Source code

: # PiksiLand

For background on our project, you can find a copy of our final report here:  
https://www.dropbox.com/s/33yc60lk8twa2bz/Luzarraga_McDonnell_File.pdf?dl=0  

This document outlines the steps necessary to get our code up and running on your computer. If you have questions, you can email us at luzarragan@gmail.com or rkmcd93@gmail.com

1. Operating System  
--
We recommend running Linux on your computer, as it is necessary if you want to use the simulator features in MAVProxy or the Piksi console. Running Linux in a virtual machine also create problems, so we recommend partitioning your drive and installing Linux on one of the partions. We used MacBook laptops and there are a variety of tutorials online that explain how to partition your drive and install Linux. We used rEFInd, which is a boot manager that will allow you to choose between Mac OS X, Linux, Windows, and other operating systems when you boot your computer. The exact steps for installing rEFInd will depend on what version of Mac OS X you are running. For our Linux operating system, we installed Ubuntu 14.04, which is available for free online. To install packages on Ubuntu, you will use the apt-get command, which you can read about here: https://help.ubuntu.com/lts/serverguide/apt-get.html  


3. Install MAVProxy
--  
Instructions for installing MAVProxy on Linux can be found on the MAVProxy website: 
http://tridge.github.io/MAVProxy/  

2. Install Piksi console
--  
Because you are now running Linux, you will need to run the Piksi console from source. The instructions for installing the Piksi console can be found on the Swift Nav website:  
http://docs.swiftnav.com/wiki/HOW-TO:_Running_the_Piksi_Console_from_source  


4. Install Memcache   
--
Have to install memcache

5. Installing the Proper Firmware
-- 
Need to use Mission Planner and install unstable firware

=== Problem requirements ===
Reproduce the lines of the entries above from the one with "For background on" to the one with "This document outlines", both included, exactly and without any other line.

=== Your solution ===
For background on our project, you can find a copy of our final report here:  
https://www.dropbox.com/s/33yc60lk8twa2bz/Luzarraga_McDonnell_File.pdf?dl=0  

This document outlines the steps necessary to get our code up and running on your computer. If you have questions, you can email us at luzarragan@gmail.com or rkmcd93@gmail.com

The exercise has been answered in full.